Source: Thomas Jefferson University Hospital

Using Tobacco To Fight Cancer: Scientists Engineer Tobacco-Made Antibodies Targeting Cancer Cells

When virologist Hilary Koprowski, M.D., reported last month in the Proceedings of the National Academy of Sciences how he and colleagues used tobacco plants to produce cancer-fighting monoclonal antibodies that recognize and hunt down breast and colorectal cancer cells, the work represented another step toward a goal he has been pursuing for the last decade.

While therapeutic uses for such antibodies continue to grow at a rapid rate, production has failed to keep pace. Dr. Koprowski, professor of cancer biology at Jefferson Medical College of Thomas Jefferson University and Jefferson’s Kimmel Cancer Center in Philadelphia, contends that “plants are safer, less expensive and easier to use” than currently used methods in the laboratory and with animals. For mass production purposes, he says, “plants make more sense.”

In the most recent research, Dr. Koprowski, who is also director of the Biotechnology Foundation Laboratories and the Center for Neurovirology at Jefferson Medical College, and his team inserted DNA coding for an antibody against the Lewis Y antigen, which is found on breast and colorectal cancer cells, among other cancers, into tobacco plants. The plants, in turn, become factories churning out antibody. As in their earlier studies, the antibodies were able to kill the cancer cells in the laboratory dish and stop tumor growth in mice. Not only that, these plant-made antibodies worked as well as those produced in the standard way, by mammalian cells. Both types of antibodies suppressed tumor cell growth in mice up to 28 days.
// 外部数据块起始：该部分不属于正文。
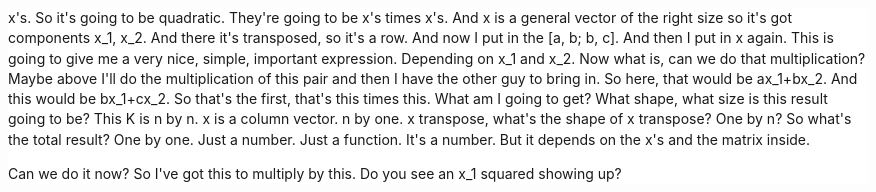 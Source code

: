   <span m='459370'>x's.</span> <span m='462040'>So</span> <span m='462280'>it's</span>
  <span m='462440'>going to</span> <span m='462690'>be</span> <span m='464310'>quadratic.</span>
  <span m='465190'>They're</span> <span m='465350'>going to</span> <span m='465560'>be</span>
  <span m='465700'>x's</span> <span m='466200'>times</span> <span m='466540'>x's.</span>
  <span m='468330'>And</span> <span m='468950'>x is</span> <span m='469360'>a</span>
  <span m='469560'>general</span> <span m='470200'>vector</span> <span m='471110'>of</span>
  <span m='471260'>the</span> <span m='471360'>right</span> <span m='471640'>size</span>
  <span m='472190'>so</span> <span m='472330'>it's</span> <span m='472490'>got</span>
  <span m='472730'>components</span> <span m='473530'>x_1, x_2.</span> <span m='475100'>And</span>
  <span m='475300'>there</span> <span m='475490'>it's</span> <span m='475770'>transposed,</span>
  <span m='476530'>so</span> <span m='476670'>it's</span> <span m='476800'>a</span>
  <span m='476880'>row.</span> <span m='477850'>And</span> <span m='478050'>now</span>
  <span m='478270'>I</span> <span m='478360'>put</span> <span m='478670'>in</span>
  <span m='478870'>the</span> <span m='479030'>[a,</span> <span m='479240'>b;</span>
  <span m='479470'>b,</span> <span m='479690'>c].</span> <span m='481920'>And</span>
  <span m='482080'>then</span> <span m='482230'>I</span> <span m='482790'>put</span>
  <span m='482990'>in</span> <span m='483120'>x again.</span> <span m='485680'>This</span>
  <span m='485940'>is</span> <span m='486110'>going</span> <span m='486300'>to</span>
  <span m='486380'>give</span> <span m='486600'>me</span> <span m='486810'>a</span>
  <span m='486870'>very</span> <span m='487570'>nice,</span> <span m='488030'>simple,</span>
  <span m='488570'>important</span> <span m='489090'>expression.</span> <span m='491830'>Depending</span>
  <span m='492300'>on</span> <span m='492500'>x_1 and x_2.</span> <span m='494470'>Now</span>
  <span m='494890'>what</span> <span m='495190'>is,</span> <span m='495700'>can</span>
  <span m='495940'>we</span> <span m='496060'>do</span> <span m='496240'>that</span>
  <span m='496500'>multiplication?</span> <span m='498090'>Maybe</span> <span m='498390'>above</span>
  <span m='498910'>I'll</span> <span m='499100'>do</span> <span m='499330'>the</span>
  <span m='502340'>multiplication</span> <span m='504030'>of</span> <span m='504430'>this</span>
  <span m='504810'>pair</span> <span m='505210'>and</span> <span m='505400'>then</span>
  <span m='505880'>I</span> <span m='506000'>have</span> <span m='507050'>the</span>
  <span m='507220'>other</span> <span m='507420'>guy</span> <span m='507650'>to</span>
  <span m='507750'>bring</span> <span m='508020'>in.</span> <span m='508370'>So</span>
  <span m='508930'>here,</span> <span m='509500'>that</span> <span m='509710'>would</span>
  <span m='509880'>be</span> <span m='510940'>ax_1+bx_2.</span> <span m='515040'>And</span>
  <span m='515280'>this</span> <span m='515490'>would</span> <span m='515660'>be</span>
  <span m='516690'>bx_1+cx_2.</span> <span m='519550'>So</span> <span m='519750'>that's</span>
  <span m='520160'>the</span> <span m='520290'>first,</span> <span m='521660'>that's</span>
  <span m='521990'>this</span> <span m='522270'>times</span> <span m='522570'>this.</span>
  <span m='524940'>What</span> <span m='525090'>am</span> <span m='525160'>I</span>
  <span m='525240'>going to</span> <span m='525510'>get?</span> <span m='525680'>What</span>
  <span m='525880'>shape,</span> <span m='526440'>what</span> <span m='526640'>size</span>
  <span m='527050'>is</span> <span m='527210'>this</span> <span m='527430'>result</span>
  <span m='527870'>going to</span> <span m='528110'>be?</span> <span m='528910'>This</span>
  <span m='529350'>K</span> <span m='529900'>is</span> <span m='530260'>n by n.</span>
  <span m='532680'>x</span> <span m='532830'>is a</span> <span m='532930'>column</span>
  <span m='533330'>vector.</span> <span m='533600'>n by one.</span> <span m='534130'>x</span>
  <span m='535430'>transpose,</span> <span m='536140'>what's</span> <span m='536400'>the</span>
  <span m='536480'>shape</span> <span m='536780'>of</span> <span m='536900'>x</span>
  <span m='537420'>transpose?</span> <span m='538800'>One by n?</span> <span m='540070'>So</span>
  <span m='540270'>what's</span> <span m='540590'>the</span> <span m='540720'>total</span>
  <span m='541090'>result?</span> <span m='542400'>One by one.</span> <span m='543100'>Just</span>
  <span m='543370'>a</span> <span m='543410'>number.</span> <span m='544270'>Just</span>
  <span m='544500'>a</span> <span m='544600'>function.</span> <span m='545070'>It's</span>
  <span m='545250'>a</span> <span m='545320'>number.</span> <span m='546560'>But</span>
  <span m='546990'>it</span> <span m='547350'>depends</span> <span m='547770'>on</span>
  <span m='547920'>the</span> <span m='548050'>x's</span> <span m='548890'>and</span>
  <span m='549790'>the</span> <span m='549910'>matrix</span> <span m='550430'>inside.</span>
  </p><p><span m='551450'>Can</span> <span m='551620'>we</span> <span m='551760'>do</span>
  <span m='551940'>it</span> <span m='552120'>now?</span> <span m='552830'>So</span>
  <span m='553020'>I've</span> <span m='553170'>got</span> <span m='553550'>this</span>
  <span m='554170'>to</span> <span m='554320'>multiply</span> <span m='555000'>by</span>
  <span m='555350'>this.</span> <span m='556280'>Do</span> <span m='557290'>you</span>
  <span m='557470'>see</span> <span m='557690'>an</span> <span m='558040'>x_1</span>
  <span m='558290'>squared</span> <span m='558720'>showing</span> <span m='559070'>up?</span> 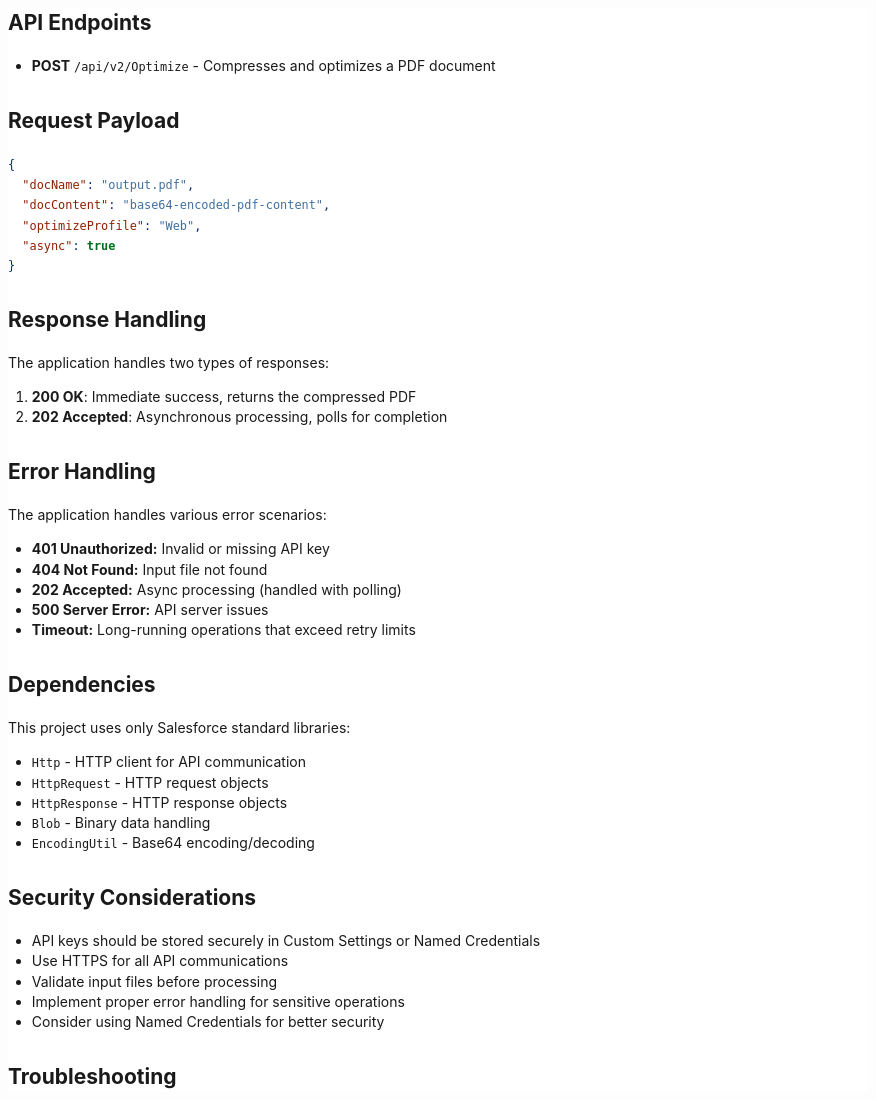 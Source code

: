 ## API Endpoints

- **POST** `/api/v2/Optimize` - Compresses and optimizes a PDF document

## Request Payload

```json
{
  "docName": "output.pdf",
  "docContent": "base64-encoded-pdf-content",
  "optimizeProfile": "Web",
  "async": true
}
```

## Response Handling

The application handles two types of responses:

1. **200 OK**: Immediate success, returns the compressed PDF
2. **202 Accepted**: Asynchronous processing, polls for completion

## Error Handling

The application handles various error scenarios:
- **401 Unauthorized:** Invalid or missing API key
- **404 Not Found:** Input file not found
- **202 Accepted:** Async processing (handled with polling)
- **500 Server Error:** API server issues
- **Timeout:** Long-running operations that exceed retry limits

## Dependencies

This project uses only Salesforce standard libraries:
- `Http` - HTTP client for API communication
- `HttpRequest` - HTTP request objects
- `HttpResponse` - HTTP response objects
- `Blob` - Binary data handling
- `EncodingUtil` - Base64 encoding/decoding

## Security Considerations

- API keys should be stored securely in Custom Settings or Named Credentials
- Use HTTPS for all API communications
- Validate input files before processing
- Implement proper error handling for sensitive operations
- Consider using Named Credentials for better security

## Troubleshooting
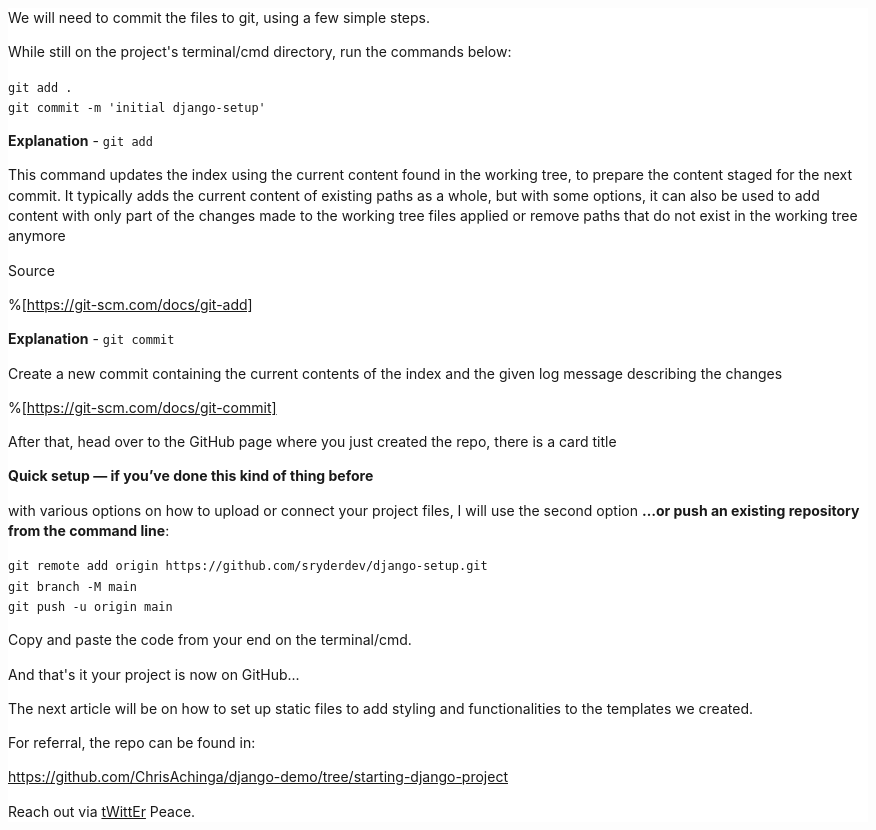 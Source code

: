 We will need to commit the files to git, using a few simple steps.

While still on the project's terminal/cmd directory, run the commands below:

```shell
git add .
git commit -m 'initial django-setup'
```

**Explanation** - `git add`

> 
This command updates the index using the current content found in the working tree, to prepare the content staged for the next commit. It typically adds the current content of existing paths as a whole, but with some options, it can also be used to add content with only part of the changes made to the working tree files applied or remove paths that do not exist in the working tree anymore

Source

%[https://git-scm.com/docs/git-add]

**Explanation** - `git commit`

> 
Create a new commit containing the current contents of the index and the given log message describing the changes

%[https://git-scm.com/docs/git-commit]

After that, head over to the GitHub page where you just created the repo, there is a card title

**Quick setup — if you’ve done this kind of thing before** 

with various options on how to upload or connect your project files, I will use the second option **…or push an existing repository from the command line**:

```shell
git remote add origin https://github.com/sryderdev/django-setup.git
git branch -M main
git push -u origin main
```

Copy and paste the code from your end on the terminal/cmd.

And that's it your project is now on GitHub...

The next article will be on how to set up static files to add styling and functionalities to the templates we created.

For referral, the repo can be found in:

https://github.com/ChrisAchinga/django-demo/tree/starting-django-project

Reach out via [tWittEr](https://twitter.com/achinga_chris)
Peace.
This particular work had an added twist, which has not been shown before: the researchers also demonstrated that the antibodies attached to the human Fc receptor, a key step in the development of immunotherapy. So-called “effector cells” – tumor-cell killing macrophages – recognize monoclonal antibodies through their Fc receptors.

“This technology has all the potential in the world,” Dr. Koprowski says, adding that clinical trials involving plant-produced antibodies should begin to be planned. “It will be the future, and in the next five to 10 years, it could be the main way that therapeutic antibodies are made.”